Blockchain rapidly became a key focal point for the committee, which is chaired by Bristol Water’s Nick Rutherford. At an exclusive industry workshop on 18 June – Understanding Blockchain for UK Utilities – Rutherford will share the committee’s early thoughts on the highest value use cases for blockchain in the competitive water sector and how these will be tested.

This workshop is part of an ongoing schedule of events run by Utility Week and Wipro for the Technology and Innovation Council, a pan-utility community of technology and innovation leaders.

To find out more about the council or enquire about attendance at its events, please contact Elaine Munn: elainemunn@fav-house.com

 

Expert comment

The significance of blockchain

Wipro’s Ravindra Balija says the technology will be a driver of disruption in the energy industry.

As a technology, blockchain solves the problem of ensuring data integrity in a distributed peer-to-peer system, irrespective of any technical failures or malicious intent in the network.

Another way to think about it is that blockchain or DLT ensures data integrity of a shared data store, where multiple parties have the permission to write to the data store, all of whom cannot be guaranteed to exhibit consistent agreed behaviour.

At a business level, trading parties engage a trusted intermediary who keeps the record of the terms and conditions of the trade as well as arbitrating discrepancies, if any, among the trading parties.
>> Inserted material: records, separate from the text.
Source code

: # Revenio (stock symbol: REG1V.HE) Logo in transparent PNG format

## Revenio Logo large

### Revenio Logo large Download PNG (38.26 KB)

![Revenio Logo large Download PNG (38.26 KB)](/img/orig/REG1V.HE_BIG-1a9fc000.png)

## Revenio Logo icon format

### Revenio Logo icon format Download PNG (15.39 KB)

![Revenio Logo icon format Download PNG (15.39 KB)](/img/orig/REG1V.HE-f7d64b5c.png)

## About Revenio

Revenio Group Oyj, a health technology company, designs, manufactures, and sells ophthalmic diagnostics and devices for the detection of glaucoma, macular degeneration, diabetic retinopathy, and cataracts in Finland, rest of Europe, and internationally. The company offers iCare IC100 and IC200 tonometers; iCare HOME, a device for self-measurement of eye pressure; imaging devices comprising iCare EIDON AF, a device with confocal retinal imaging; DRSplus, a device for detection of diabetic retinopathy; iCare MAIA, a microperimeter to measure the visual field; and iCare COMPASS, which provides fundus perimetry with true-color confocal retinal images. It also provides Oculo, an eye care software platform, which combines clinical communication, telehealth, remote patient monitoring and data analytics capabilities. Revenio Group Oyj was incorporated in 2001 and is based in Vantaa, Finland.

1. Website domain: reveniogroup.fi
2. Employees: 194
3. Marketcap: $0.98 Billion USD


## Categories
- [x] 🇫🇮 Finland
Blockchain enables such record keeping while preventing discrepancies.

It also provides capabilities to embark on business process re-engineering across the value chain that spans organisation boundaries/businesses, such that the entire ecosystem can reap the benefits.

The current energy system is dominated by a handful of large participants – generators who sell energy through bilateral and wholesale trades to the retailers, who in turn sell it to the consumers, with energy and financial transactions flowing one way. The grid operators manage the flow of electrons by keeping the system in balance.
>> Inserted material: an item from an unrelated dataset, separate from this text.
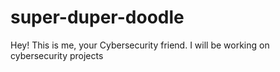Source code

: # super-duper-doodle
Hey! This is me, your Cybersecurity friend. I will be working on cybersecurity projects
Effective functioning of the energy value chain requires accurate and timely information hand-offs among the energy companies to deliver energy to the customers, bill them for their consumption and prevent any blackouts by keeping the system in balance.

With growth in renewables, many solar installations and windfarms are being connected to the grid. Similarly, households and commercial businesses are installing solar PV on rooftops, delivering surplus energy back to the grid, resulting in a variation in energy supplied to the grid owing to the weather conditions.
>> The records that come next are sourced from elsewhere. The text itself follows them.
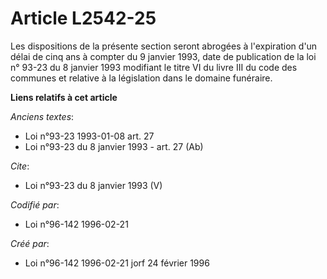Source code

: # Article L2542-25

Les dispositions de la présente section seront abrogées à l'expiration d'un délai de cinq ans à compter du 9 janvier 1993,
date de publication de la loi n° 93-23 du 8 janvier 1993 modifiant le titre VI du livre III du code des communes et relative
à la législation dans le domaine funéraire.

**Liens relatifs à cet article**

_Anciens textes_:

  - Loi n°93-23 1993-01-08 art. 27
  - Loi n°93-23 du 8 janvier 1993 - art. 27 (Ab)

_Cite_:

  - Loi n°93-23 du 8 janvier 1993 (V)

_Codifié par_:

  - Loi n°96-142 1996-02-21

_Créé par_:

  - Loi n°96-142 1996-02-21 jorf 24 février 1996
Charging stations are being commissioned and connected to grid infrastructure to serve the needs to electric vehicle (EV) users. Where, when and how many charging events occur depends upon the movement patterns of EV users, which increases the variation in the energy consumed from the grid.

Variations in supply and demand results in unpredictable load patterns and potentially an increase in the frequency of system imbalances. Increased deployment of renewables and electrification of transport increases the number of market participants, the bi-directional flow of energy and the number of financial transactions. To address this will mean increases in the volume and complexity of the trades, while making settlements complex. This will also increase the volume and frequency of information hand-offs.

Blockchain, along with the Internet of Things, enables the digitalisation of energy, lowers the barriers of entry to more market participants, enables trading among multiple participants, helps govern the marketplace, reduces transaction costs and simplifies the settlement processes.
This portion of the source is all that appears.